Minthorn Hall is an academic building on the campus of George Fox University in Newberg, Oregon, United States. Built in 1887, the hall was moved ten blocks to its current location in 1892. The three-story frame building is the oldest building on the campus of the school, and was the first building of the Quaker school. Future President Herbert Hoover may have briefly lived in the structure prior to its conversion to a school building. The hall was added to the National Register of Historic Places on June 13, 1997.

==History==
In 1887, construction began on a dormitory and gym for boys in Newberg for the Friends Pacific Academy, which became Pacific College in 1891. The then two-story building was completed that year and Herbert Hoover is believed to have then lived there for a few months into 1888. In 1892, the structure was moved ten blocks to its current location on the campus of what is now George Fox University by a house mover named Mr. Clark. After the move a third floor was added with the addition of a daylight basement, and the entire hall was then used as a dormitory for women.
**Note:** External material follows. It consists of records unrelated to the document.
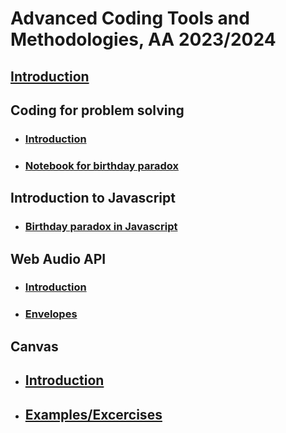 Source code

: # Advanced Coding Tools and Methodologies, AA 2023/2024

## [Introduction](Introduction/readme.html)

## Coding for problem solving
* ### [Introduction](Python_problem_solving/readme.html)
* ### [Notebook for birthday paradox](Python_problem_solving/BIrthday.ipynb)

## Introduction to Javascript
* ### [Birthday paradox in Javascript](Introduction_to_javascript/readme.md)

## Web Audio API
* ### [Introduction](web_audio/intro.md)
* ### [Envelopes](web_audio/envelopes/Envelopes.html)

## Canvas

* ## [Introduction](canvas/intro.html)
* ## [Examples/Excercises](canvas/canvas.html)
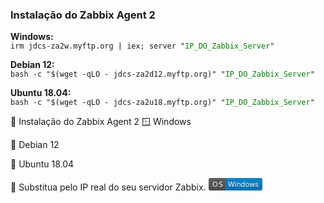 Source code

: <h3>Instalação do Zabbix Agent 2</h3>

<p><strong>Windows:</strong><br>
<code>irm jdcs-za2w.myftp.org | iex; server "<span style='color:green;'>IP_DO_Zabbix_Server</span>"</code>
</p>

<p><strong>Debian 12:</strong><br>
<code>bash -c "$(wget -qLO - jdcs-za2d12.myftp.org)" "<span style='color:green;'>IP_DO_Zabbix_Server</span>"</code>
</p>

<p><strong>Ubuntu 18.04:</strong><br>
<code>bash -c "$(wget -qLO - jdcs-za2u18.myftp.org)" "<span style='color:green;'>IP_DO_Zabbix_Server</span>"</code>
</p>

🚀 Instalação do Zabbix Agent 2
🪟 Windows

🐧 Debian 12

🐧 Ubuntu 18.04


📌 Substitua  pelo IP real do seu servidor Zabbix.
<svg xmlns="http://www.w3.org/2000/svg" width="86" height="20" role="img" aria-label="OS: Windows"><title>OS: Windows</title><linearGradient id="s" x2="0" y2="100%"><stop offset="0" stop-color="#bbb" stop-opacity=".1"/><stop offset="1" stop-opacity=".1"/></linearGradient><clipPath id="r"><rect width="86" height="20" rx="3" fill="#fff"/></clipPath><g clip-path="url(#r)"><rect width="27" height="20" fill="#555"/><rect x="27" width="59" height="20" fill="#007ec6"/><rect width="86" height="20" fill="url(#s)"/></g><g fill="#fff" text-anchor="middle" font-family="Verdana,Geneva,DejaVu Sans,sans-serif" text-rendering="geometricPrecision" font-size="110"><text aria-hidden="true" x="145" y="150" fill="#010101" fill-opacity=".3" transform="scale(.1)" textLength="170">OS</text><text x="145" y="140" transform="scale(.1)" fill="#fff" textLength="170">OS</text><text aria-hidden="true" x="555" y="150" fill="#010101" fill-opacity=".3" transform="scale(.1)" textLength="490">Windows</text><text x="555" y="140" transform="scale(.1)" fill="#fff" textLength="490">Windows</text></g></svg>
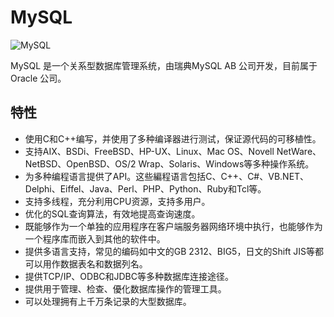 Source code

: # MySQL

![MySQL](https://file.lifebus.top/imgs/mysql_logo.svg)

MySQL 是一个关系型数据库管理系统，由瑞典MySQL AB 公司开发，目前属于Oracle 公司。

## 特性

+ 使用C和C++编写，并使用了多种编译器进行测试，保证源代码的可移植性。
+ 支持AIX、BSDi、FreeBSD、HP-UX、Linux、Mac OS、Novell NetWare、NetBSD、OpenBSD、OS/2 Wrap、Solaris、Windows等多种操作系统。
+ 为多种编程语言提供了API。这些編程语言包括C、C++、C#、VB.NET、Delphi、Eiffel、Java、Perl、PHP、Python、Ruby和Tcl等。
+ 支持多线程，充分利用CPU资源，支持多用户。
+ 优化的SQL查询算法，有效地提高查询速度。
+ 既能够作为一个单独的应用程序在客户端服务器网络环境中执行，也能够作为一个程序库而嵌入到其他的软件中。
+ 提供多语言支持，常见的编码如中文的GB 2312、BIG5，日文的Shift JIS等都可以用作数据表名和数据列名。
+ 提供TCP/IP、ODBC和JDBC等多种数据库连接途径。
+ 提供用于管理、检查、優化数据库操作的管理工具。
+ 可以处理拥有上千万条记录的大型数据库。
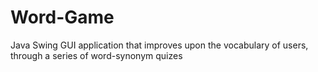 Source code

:# Word-Game
Java Swing GUI application that improves upon the vocabulary of users, through a series of word-synonym quizes
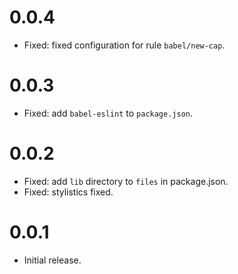 # 0.0.4

- Fixed: fixed configuration for rule `babel/new-cap`.

# 0.0.3

- Fixed: add `babel-eslint` to `package.json`.

# 0.0.2

- Fixed: add `lib` directory to `files` in package.json.
- Fixed: stylistics fixed.

# 0.0.1

- Initial release.
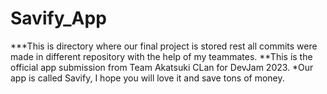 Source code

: # Savify_App
***This is directory where our final project is stored rest all commits were made in different repository with the help of my teammates. 
**This is the official app submission from Team Akatsuki CLan for DevJam 2023.
*Our app is called Savify, I hope you will love it and save tons of money. 

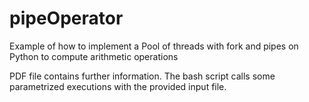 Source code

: # pipeOperator

Example of how to implement a Pool of threads with fork and pipes on Python to compute arithmetic operations

PDF file contains further information. The bash script calls some parametrized executions with the provided input file.
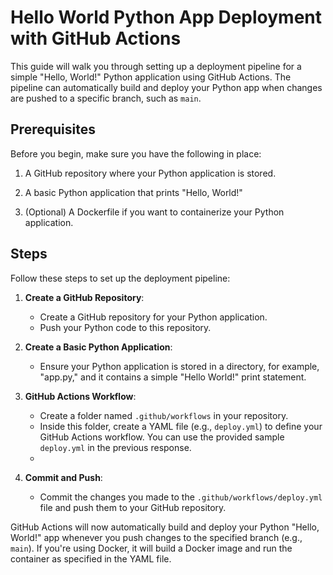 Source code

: # Hello World Python App Deployment with GitHub Actions

This guide will walk you through setting up a deployment pipeline for a simple "Hello, World!" Python application using GitHub Actions. The pipeline can automatically build and deploy your Python app when changes are pushed to a specific branch, such as `main`.

## Prerequisites

Before you begin, make sure you have the following in place:

1. A GitHub repository where your Python application is stored.

2. A basic Python application that prints "Hello, World!"

3. (Optional) A Dockerfile if you want to containerize your Python application.

## Steps

Follow these steps to set up the deployment pipeline:

1. **Create a GitHub Repository**:
   - Create a GitHub repository for your Python application.
   - Push your Python code to this repository.

2. **Create a Basic Python Application**:
   - Ensure your Python application is stored in a directory, for example, "app.py," and it contains a simple "Hello World!" print statement.

3. **GitHub Actions Workflow**:
   - Create a folder named `.github/workflows` in your repository.
   - Inside this folder, create a YAML file (e.g., `deploy.yml`) to define your GitHub Actions workflow. You can use the provided sample `deploy.yml` in the previous response.
   - 
4. **Commit and Push**:
   - Commit the changes you made to the `.github/workflows/deploy.yml` file and push them to your GitHub repository.

GitHub Actions will now automatically build and deploy your Python "Hello, World!" app whenever you push changes to the specified branch (e.g., `main`). If you're using Docker, it will build a Docker image and run the container as specified in the YAML file.

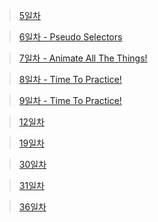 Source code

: > [5일차](https://replit.com/@moko0428/leejuny0)

> [6일차 - Pseudo Selectors](https://replit.com/@moko0428/leejuny0nomad6)

> [7일차 - Animate All The Things!](https://replit.com/@moko0428/mokonomad7)

> [8일차 - Time To Practice!](https://replit.com/@moko0428/mokonomad8)

> [9일차 - Time To Practice!](https://replit.com/@moko0428/mokonomad8)

> [12일차](https://replit.com/@moko0428/moko12)

> [19일차](https://codesandbox.io/s/nomad-moko-19-2tn5k3?file=/src/index.js)

> [30일차](https://codesandbox.io/s/nomad-study-express-30-moko-l59d8r)

> [31일차](https://codesandbox.io/s/nomad-study-middleware-31-7hdhc2?file=/src/server.js)

> [36일차](https://codesandbox.io/s/nomad-study-36-7vd5dn?file=/src/index.js)
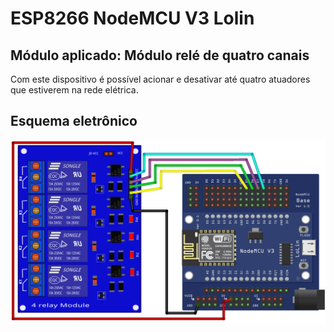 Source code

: # ESP8266 NodeMCU V3 Lolin
## Módulo aplicado: Módulo relé de quatro canais
Com este dispositivo é possível acionar e desativar até quatro atuadores que estiverem na rede elétrica.
## Esquema eletrônico
![Circuit_Sketch](Circuit_Sketch.png) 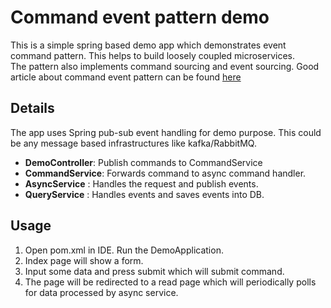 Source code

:# Command event pattern demo

This is a simple spring based demo app which demonstrates event command pattern. This helps to build loosely coupled microservices.  
The pattern also implements command sourcing and event sourcing. Good article about command event pattern can be found [here](https://www.infoq.com/articles/microservice-event-choreographies/)

## Details

The app uses Spring pub-sub event handling for demo purpose. This could be any message based infrastructures like kafka/RabbitMQ.

* **DemoController**: Publish commands to CommandService
* **CommandService**: Forwards command to async command handler.
* **AsyncService**  : Handles the request and publish events.
* **QueryService**  : Handles events and saves events into DB.

## Usage

1) Open pom.xml in IDE. Run the DemoApplication.  
2) Index page will show a form. 
3) Input some data and press submit which will submit command.
4) The page will be redirected to a read page which will periodically polls for data processed by async service.   
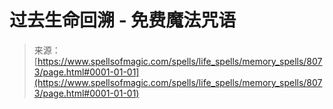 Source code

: <!--yml

category: 未分类

date: 2024-06-12 18:43:18

-->

# 过去生命回溯 - 免费魔法咒语

> 来源：[https://www.spellsofmagic.com/spells/life_spells/memory_spells/8073/page.html#0001-01-01](https://www.spellsofmagic.com/spells/life_spells/memory_spells/8073/page.html#0001-01-01)
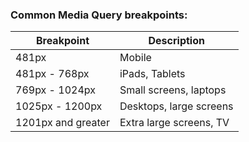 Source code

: ### Common Media Query breakpoints:
| Breakpoint | Description |
| ---------  | ----------  |
| 481px      | Mobile |
| 481px - 768px | iPads, Tablets |
| 769px - 1024px | Small screens, laptops |
| 1025px - 1200px | Desktops, large screens |
| 1201px and greater | Extra large screens, TV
In 1939, known then as Kanyon Hall, it was renovated under the guidance of Donald W. Edmundson, Harlan Jones, and Laurence Skene. In 1962, the residence hall was converted into classroom space in a renovation led by Donald H. Lindren. In 1992, the school restored the upper floor with lighting and woodwork reminiscent of the original 1887 structure, and the following year, 1993, the Spring Break Quake knocked the chimney over and knocked plaster off the walls. Now Minthorn Hall was added to the National Register of Historic Places on June 13, 1997.

The hall is named for Henry John and Laura Minthorn, early supporters of the college and Hoover's aunt and uncle. The family home, Hoover-Minthorn House, is also on the NRHP. Offices for faculty and a student center were added in 2004 to the oldest building on campus. In 2008, four students hung a cardboard cutout of Barack Obama in the tree outside the hall. The hanging of the then Democratic Party Presidential nominee's effigy led to the suspension of the students and other sanctions.

==Architecture==
The Colonial Revival style structure has two above-ground floors and a daylight basement for a total of three floors. Minthorn Hall's foundation is composed of bricks, with a coating of stucco on the exterior. The building is a wood-frame structure built with rough-hewn lumber and with cedar shake siding. Composition shingles are used on the roof.